[Reader-list] As strong as the mountains

francesca recchia kiccovich at yahoo.com
Fri Apr 17 01:45:53 IST 2009


Sandstorms are never-ending. The one that is going on now has been
lasting for 24 hours: it is hard to breathe and impossible to see the buildings
on the other side of the courtyard. The sky is yellow and the smell of dust so
intense that overpowers everything else. 

 

When I first arrived, six months ago, I had the feeling that something
strong and “primordial” connected me to Kurdistan.
Living in a place that is surrounded by mountains makes me feel at home and –
however much differences are more prominent than similarities – the sensation
of familiarity with the landscape is this something that makes me feel at ease
here. 

The idea of Kurdish “nation” and identity is constructed around the
mountains. From the myth of origins to the uprising, from Ararat to the
peshmerga, mountains are always part of the narration – not as the background
of the story, but as one of the constitutive elements of the narrative.
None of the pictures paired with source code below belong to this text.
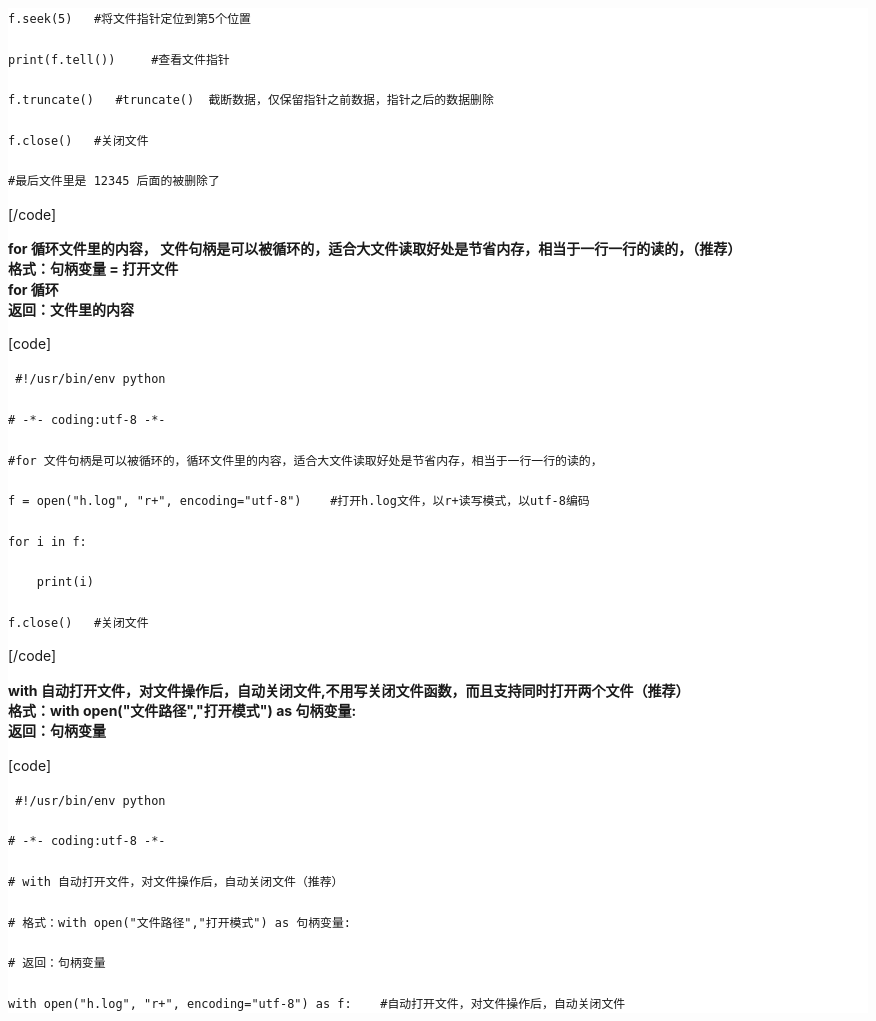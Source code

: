     f.seek(5)   #将文件指针定位到第5个位置

    print(f.tell())     #查看文件指针

    f.truncate()   #truncate()  截断数据，仅保留指针之前数据，指针之后的数据删除

    f.close()   #关闭文件

    #最后文件里是 12345 后面的被删除了
[/code]



**for **循环文件里的内容，** 文件句柄是可以被循环的，适合大文件读取好处是节省内存，相当于一行一行的读的，（推荐）**  
 **格式：句柄变量 = 打开文件**  
 **for 循环**  
 **返回：文件里的内容**

[code]

     #!/usr/bin/env python

    # -*- coding:utf-8 -*-

    #for 文件句柄是可以被循环的，循环文件里的内容，适合大文件读取好处是节省内存，相当于一行一行的读的，

    f = open("h.log", "r+", encoding="utf-8")    #打开h.log文件，以r+读写模式，以utf-8编码

    for i in f:

        print(i)

    f.close()   #关闭文件
[/code]



**with 自动打开文件，对文件操作后，自动关闭文件,不用写关闭文件函数，而且支持同时打开两个文件（推荐）**  
 **格式：with open("文件路径","打开模式") as 句柄变量:**  
 **返回：句柄变量**

[code]

     #!/usr/bin/env python

    # -*- coding:utf-8 -*-

    # with 自动打开文件，对文件操作后，自动关闭文件（推荐）

    # 格式：with open("文件路径","打开模式") as 句柄变量:

    # 返回：句柄变量

    with open("h.log", "r+", encoding="utf-8") as f:    #自动打开文件，对文件操作后，自动关闭文件
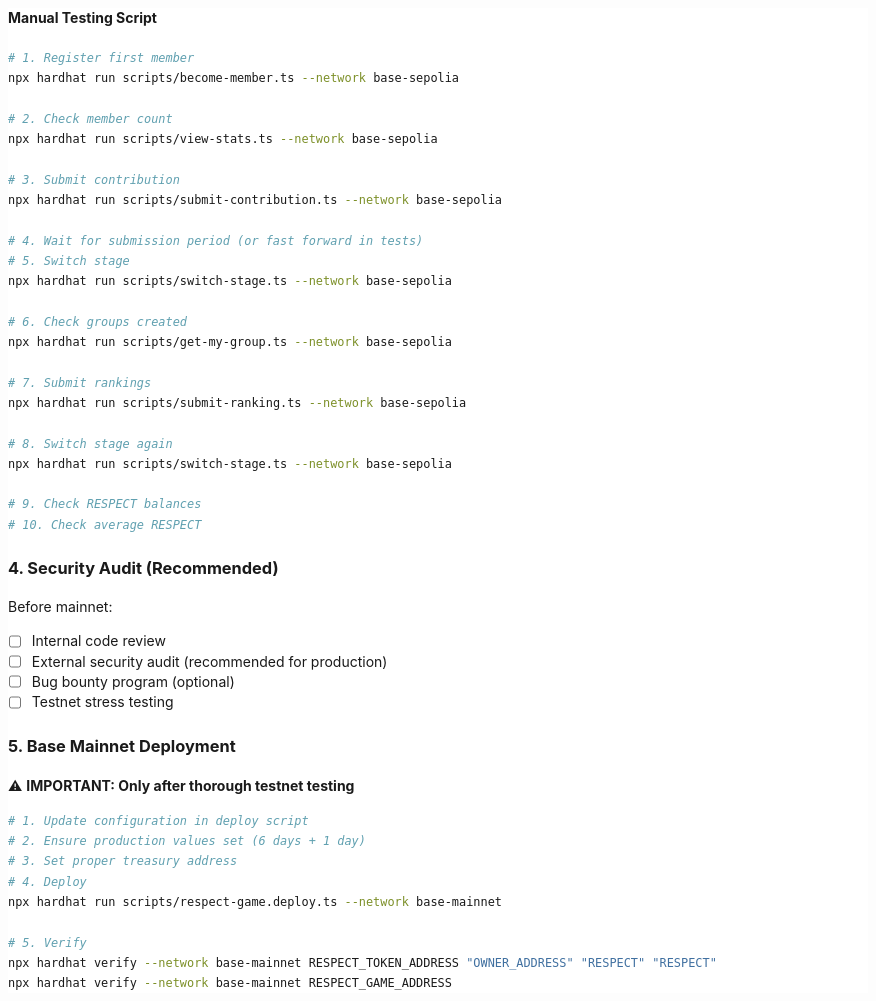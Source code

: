 #### Manual Testing Script

```bash
# 1. Register first member
npx hardhat run scripts/become-member.ts --network base-sepolia

# 2. Check member count
npx hardhat run scripts/view-stats.ts --network base-sepolia

# 3. Submit contribution
npx hardhat run scripts/submit-contribution.ts --network base-sepolia

# 4. Wait for submission period (or fast forward in tests)
# 5. Switch stage
npx hardhat run scripts/switch-stage.ts --network base-sepolia

# 6. Check groups created
npx hardhat run scripts/get-my-group.ts --network base-sepolia

# 7. Submit rankings
npx hardhat run scripts/submit-ranking.ts --network base-sepolia

# 8. Switch stage again
npx hardhat run scripts/switch-stage.ts --network base-sepolia

# 9. Check RESPECT balances
# 10. Check average RESPECT
```

### 4. Security Audit (Recommended)

Before mainnet:

- [ ] Internal code review
- [ ] External security audit (recommended for production)
- [ ] Bug bounty program (optional)
- [ ] Testnet stress testing

### 5. Base Mainnet Deployment

⚠️ **IMPORTANT: Only after thorough testnet testing**

```bash
# 1. Update configuration in deploy script
# 2. Ensure production values set (6 days + 1 day)
# 3. Set proper treasury address
# 4. Deploy
npx hardhat run scripts/respect-game.deploy.ts --network base-mainnet

# 5. Verify
npx hardhat verify --network base-mainnet RESPECT_TOKEN_ADDRESS "OWNER_ADDRESS" "RESPECT" "RESPECT"
npx hardhat verify --network base-mainnet RESPECT_GAME_ADDRESS
```
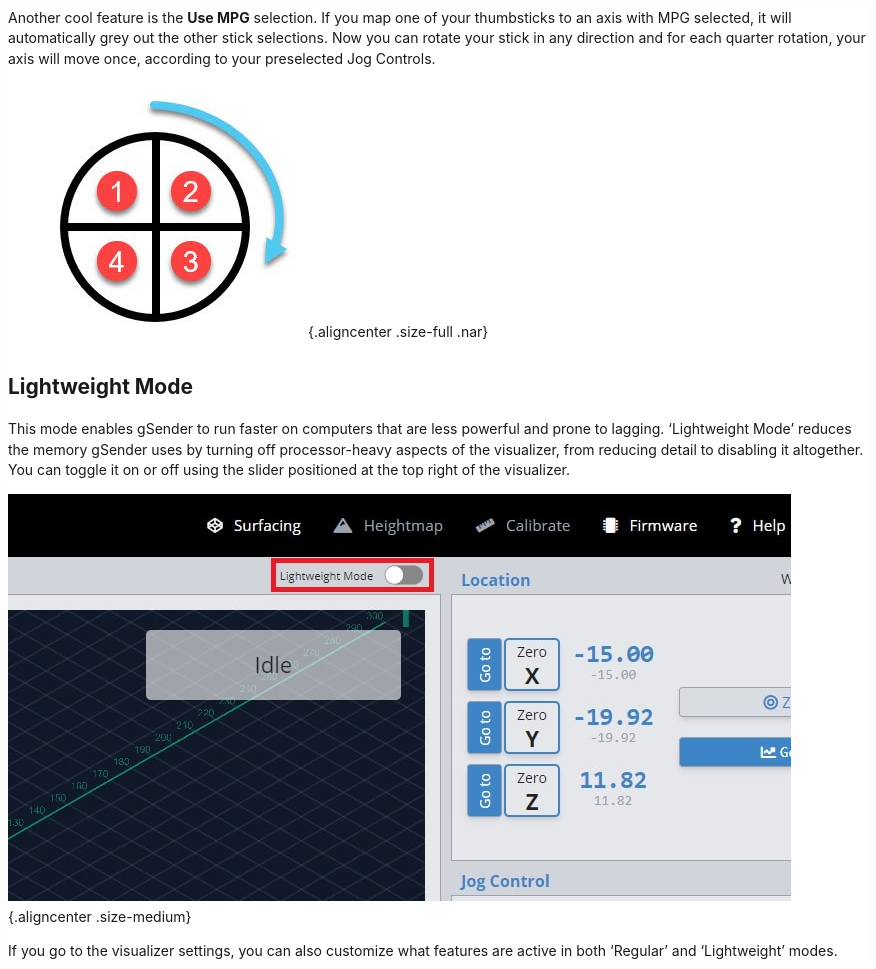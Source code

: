 Another cool feature is the **Use MPG** selection. If you map one of your thumbsticks to an axis with MPG selected, it will automatically grey out the other stick selections. Now you can rotate your stick in any direction and for each quarter rotation, your axis will move once, according to your preselected Jog Controls.

![](/_images/_gsender/_classic/_features-cl/_shortcuts-cl/gs_cl_fe_sh_gamepad-joystick-mpg.jpg){.aligncenter .size-full .nar}

## Lightweight Mode

This mode enables gSender to run faster on computers that are less powerful and prone to lagging. ‘Lightweight Mode’ reduces the memory gSender uses by turning off processor-heavy aspects of the visualizer, from reducing detail to disabling it altogether. You can toggle it on or off using the slider positioned at the top right of the visualizer.

![](/_images/_gsender/_classic/_features-cl/gs_cl_fe_lightweight-1.jpg){.aligncenter .size-medium}

If you go to the visualizer settings, you can also customize what features are active in both ‘Regular’ and ‘Lightweight’ modes.
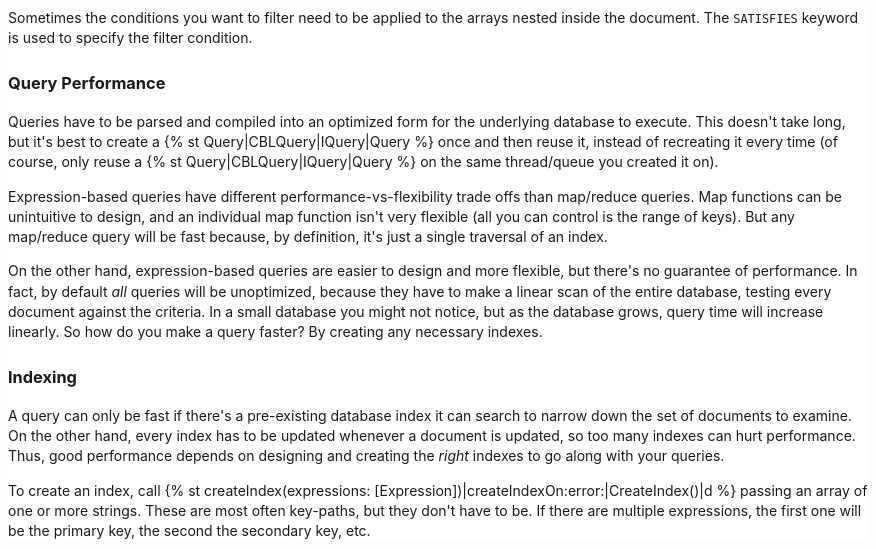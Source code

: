 Sometimes the conditions you want to filter need to be applied to the arrays nested inside the document. The `SATISFIES` keyword is used to specify the filter condition.

<block class="all" />

### Query Performance

Queries have to be parsed and compiled into an optimized form for the underlying database to execute. This doesn't take long, but it's best to create a {% st Query|CBLQuery|IQuery|Query %} once and then reuse it, instead of recreating it every time (of course, only reuse a {% st Query|CBLQuery|IQuery|Query %} on the same thread/queue you created it on).

Expression-based queries have different performance-vs-flexibility trade offs than map/reduce queries. Map functions can be unintuitive to design, and an individual map function isn't very flexible (all you can control is the range of keys). But any map/reduce query will be fast because, by definition, it's just a single traversal of an index.

On the other hand, expression-based queries are easier to design and more flexible, but there's no guarantee of performance. In fact, by default *all* queries will be unoptimized, because they have to make a linear scan of the entire database, testing every document against the criteria. In a small database you might not notice, but as the database grows, query time will increase linearly. So how do you make a query faster? By creating any necessary indexes.

### Indexing

A query can only be fast if there's a pre-existing database index it can search to narrow down the set of documents to examine. On the other hand, every index has to be updated whenever a document is updated, so too many indexes can hurt performance. Thus, good performance depends on designing and creating the *right* indexes to go along with your queries.

To create an index, call {% st createIndex(expressions: [Expression])|createIndexOn:error:|CreateIndex()|d %} passing an array of one or more strings. These are most often key-paths, but they don't have to be. If there are multiple expressions, the first one will be the primary key, the second the secondary key, etc.

[//]: # (TODO: #### Return Values)
[//]: # (TODO: #### Aggregation and Grouping)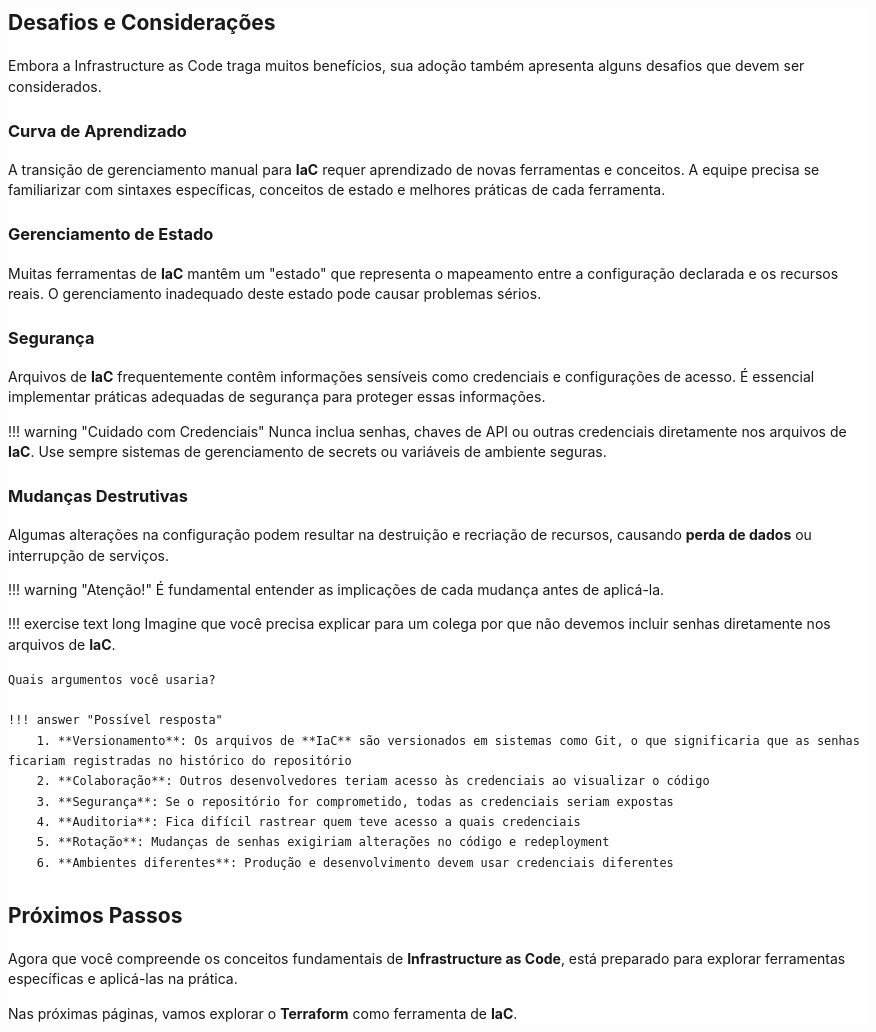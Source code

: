 ## Desafios e Considerações

Embora a Infrastructure as Code traga muitos benefícios, sua adoção também apresenta alguns desafios que devem ser considerados.

### Curva de Aprendizado

A transição de gerenciamento manual para **IaC** requer aprendizado de novas ferramentas e conceitos. A equipe precisa se familiarizar com sintaxes específicas, conceitos de estado e melhores práticas de cada ferramenta.

### Gerenciamento de Estado

Muitas ferramentas de **IaC** mantêm um "estado" que representa o mapeamento entre a configuração declarada e os recursos reais. O gerenciamento inadequado deste estado pode causar problemas sérios.

### Segurança

Arquivos de **IaC** frequentemente contêm informações sensíveis como credenciais e configurações de acesso. É essencial implementar práticas adequadas de segurança para proteger essas informações.

!!! warning "Cuidado com Credenciais"
    Nunca inclua senhas, chaves de API ou outras credenciais diretamente nos arquivos de **IaC**. Use sempre sistemas de gerenciamento de secrets ou variáveis de ambiente seguras.

### Mudanças Destrutivas

Algumas alterações na configuração podem resultar na destruição e recriação de recursos, causando **perda de dados** ou interrupção de serviços.

!!! warning "Atenção!"
    É fundamental entender as implicações de cada mudança antes de aplicá-la.

!!! exercise text long
    Imagine que você precisa explicar para um colega por que não devemos incluir senhas diretamente nos arquivos de **IaC**.
    
    Quais argumentos você usaria?

    !!! answer "Possível resposta"
        1. **Versionamento**: Os arquivos de **IaC** são versionados em sistemas como Git, o que significaria que as senhas ficariam registradas no histórico do repositório
        2. **Colaboração**: Outros desenvolvedores teriam acesso às credenciais ao visualizar o código
        3. **Segurança**: Se o repositório for comprometido, todas as credenciais seriam expostas
        4. **Auditoria**: Fica difícil rastrear quem teve acesso a quais credenciais
        5. **Rotação**: Mudanças de senhas exigiriam alterações no código e redeployment
        6. **Ambientes diferentes**: Produção e desenvolvimento devem usar credenciais diferentes

## Próximos Passos

Agora que você compreende os conceitos fundamentais de **Infrastructure as Code**, está preparado para explorar ferramentas específicas e aplicá-las na prática.

Nas próximas páginas, vamos explorar o **Terraform** como ferramenta de **IaC**.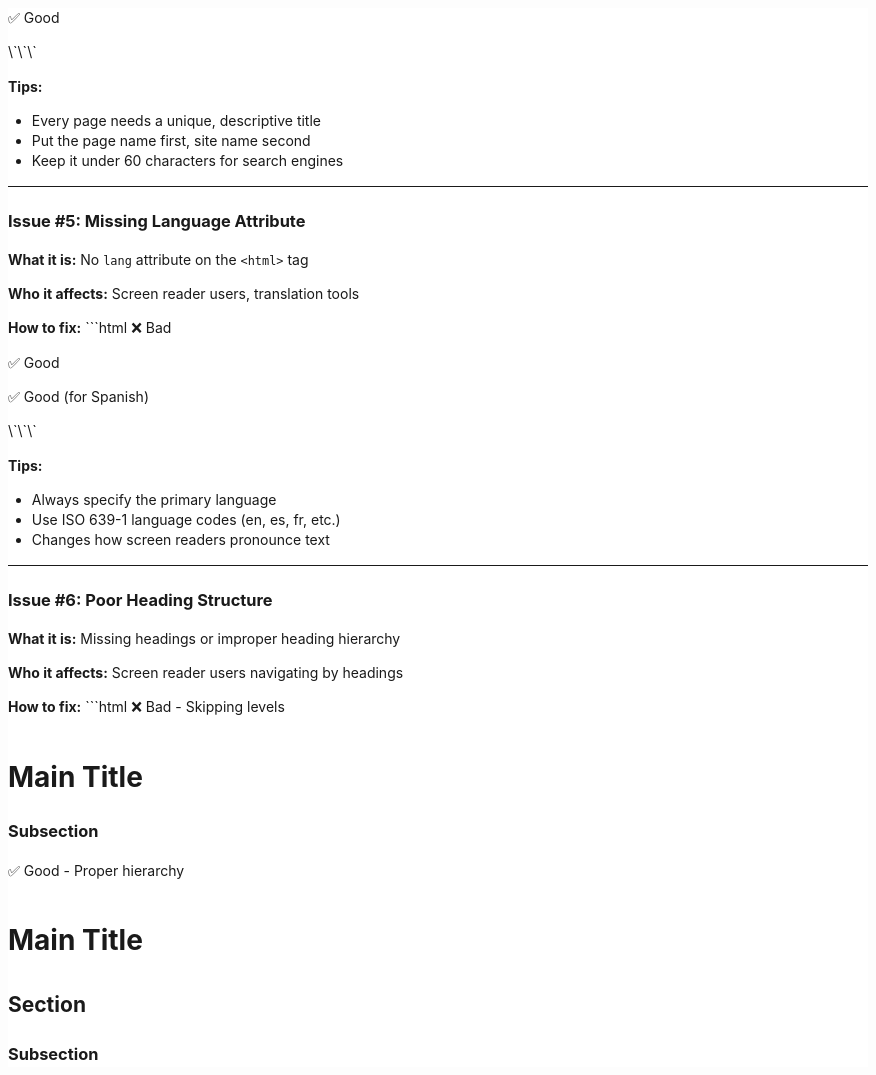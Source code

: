  ✅ Good 
<head>
  <meta charset="UTF-8">
  <title>About Us - FlowFactor</title>
</head>
\`\`\`

**Tips:**
- Every page needs a unique, descriptive title
- Put the page name first, site name second
- Keep it under 60 characters for search engines

---

### Issue #5: Missing Language Attribute

**What it is:** No `lang` attribute on the `<html>` tag

**Who it affects:** Screen reader users, translation tools

**How to fix:**
\`\`\`html
 ❌ Bad 
<html>

 ✅ Good 
<html lang="en">

 ✅ Good (for Spanish) 
<html lang="es">
\`\`\`

**Tips:**
- Always specify the primary language
- Use ISO 639-1 language codes (en, es, fr, etc.)
- Changes how screen readers pronounce text

---

### Issue #6: Poor Heading Structure

**What it is:** Missing headings or improper heading hierarchy

**Who it affects:** Screen reader users navigating by headings

**How to fix:**
\`\`\`html
 ❌ Bad - Skipping levels 
<h1>Main Title</h1>
<h3>Subsection</h3>

 ✅ Good - Proper hierarchy 
<h1>Main Title</h1>
<h2>Section</h2>
<h3>Subsection</h3>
I have always thought that mountains would have an impact on people’s
character. If I think of home, of my family, of our roots, there is in them an
unmistakable trait that comes from the mountains. I have found that same trait
here – with different words and feelings, but still with the same meanings. Perhaps
it is this ancient proximity that connects me to this place: it is a way
of feeling that is connected to the solidity of the mountains, which generates
a rough but still welcoming approach to the world. 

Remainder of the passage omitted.